The Supreme Court in this case granted certiorari, and held oral arguments on February 23, 1928, and handed down its decision on April 9. Justice James C. McReynolds wrote the majority opinion for the 7-9 Court in favor of the United States, with Justice George Sutherland and Justice Edward T. Sanford dissenting. The opinion reversed the judgement of the Court of Appeals in dismissing the United States' petition for a cancellation of Manzi's certificate of naturalization. Of note, Manzi once again failed to seek representation in this case for purpose of briefs or oral arguments.

In its opinion, the Court firstly promulgated its belief that an application for citizenship within a marriage is sort of a simultaneous process, and thus the husband and wife are both subject to the same regulations and restrictions as prescribed by naturalization law. The entirety of this case was based on the Naturalization Act of 1906 and its provisions.

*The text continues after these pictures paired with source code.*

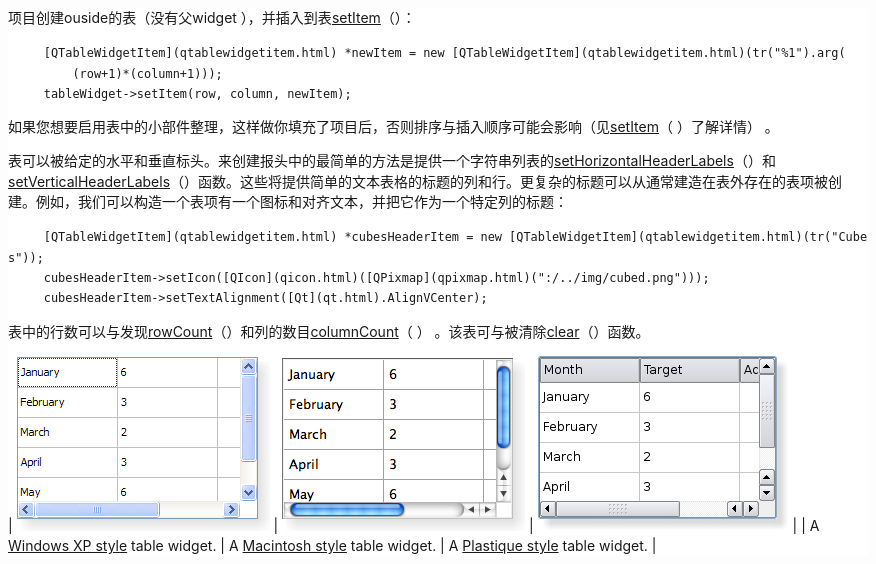 项目创建ouside的表（没有父widget ），并插入到表[setItem](qtablewidget.html#setItem)（）：

```
     [QTableWidgetItem](qtablewidgetitem.html) *newItem = new [QTableWidgetItem](qtablewidgetitem.html)(tr("%1").arg(
         (row+1)*(column+1)));
     tableWidget->setItem(row, column, newItem);

```

如果您想要启用表中的小部件整理，这样做你填充了项目后，否则排序与插入顺序可能会影响（见[setItem](qtablewidget.html#setItem)（ ）了解详情） 。

表可以被给定的水平和垂直标头。来创建报头中的最简单的方法是提供一个字符串列表的[setHorizontalHeaderLabels](qtablewidget.html#setHorizontalHeaderLabels)（）和[setVerticalHeaderLabels](qtablewidget.html#setVerticalHeaderLabels)（）函数。这些将提供简单的文本表格的标题的列和行。更复杂的标题可以从通常建造在表外存在的表项被创建。例如，我们可以构造一个表项有一个图标和对齐文本，并把它作为一个特定列的标题：

```
     [QTableWidgetItem](qtablewidgetitem.html) *cubesHeaderItem = new [QTableWidgetItem](qtablewidgetitem.html)(tr("Cubes"));
     cubesHeaderItem->setIcon([QIcon](qicon.html)([QPixmap](qpixmap.html)(":/../img/cubed.png")));
     cubesHeaderItem->setTextAlignment([Qt](qt.html).AlignVCenter);

```

表中的行数可以与发现[rowCount](qtablewidget.html#rowCount-prop)（）和列的数目[columnCount](qtablewidget.html#columnCount-prop)（ ） 。该表可与被清除[clear](qtablewidget.html#clear)（）函数。

| ![Screenshot of a Windows XP style table widget](../img/windowsxp-tableview.png) | ![Screenshot of a Macintosh style table widget](../img/macintosh-tableview.png) | ![Screenshot of a Plastique style table widget](../img/plastique-tableview.png) |
| A [Windows XP style](index.htm) table widget. | A [Macintosh style](index.htm) table widget. | A [Plastique style](index.htm) table widget. |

The specific provision in question is as follows:"Section 2. Not less than two years nor more than seven years after he has made such declaration of intention, he shall make and file, in duplicate, a petition in writing...

Section 6. When any alien who had declared his intention to become a citizen of the United States dies before he is actually naturalized, the widow and minor children of such alien may, by complying with the other provisions of this Act, be naturalized without making any declaration of intention."The court goes on to recognize the very specific requirements of the act, stating a widow may "obtain naturalization without her personal declaration of intention, [although] she must comply with all other prerequisites." The Court seemingly wished to err on the side of caution when dealing with naturalization law, stating,"Citizenship is a high privilege, and when doubts exist concerning a grant of it, generally, at least, they should be resolved in favor of the United States and against the claimant."

=== Dissent ===
Although Justice Sutherland and Justice Sanford dissented, the published opinion did not contain a dissent in writing, nor any reasoning for why they dissented.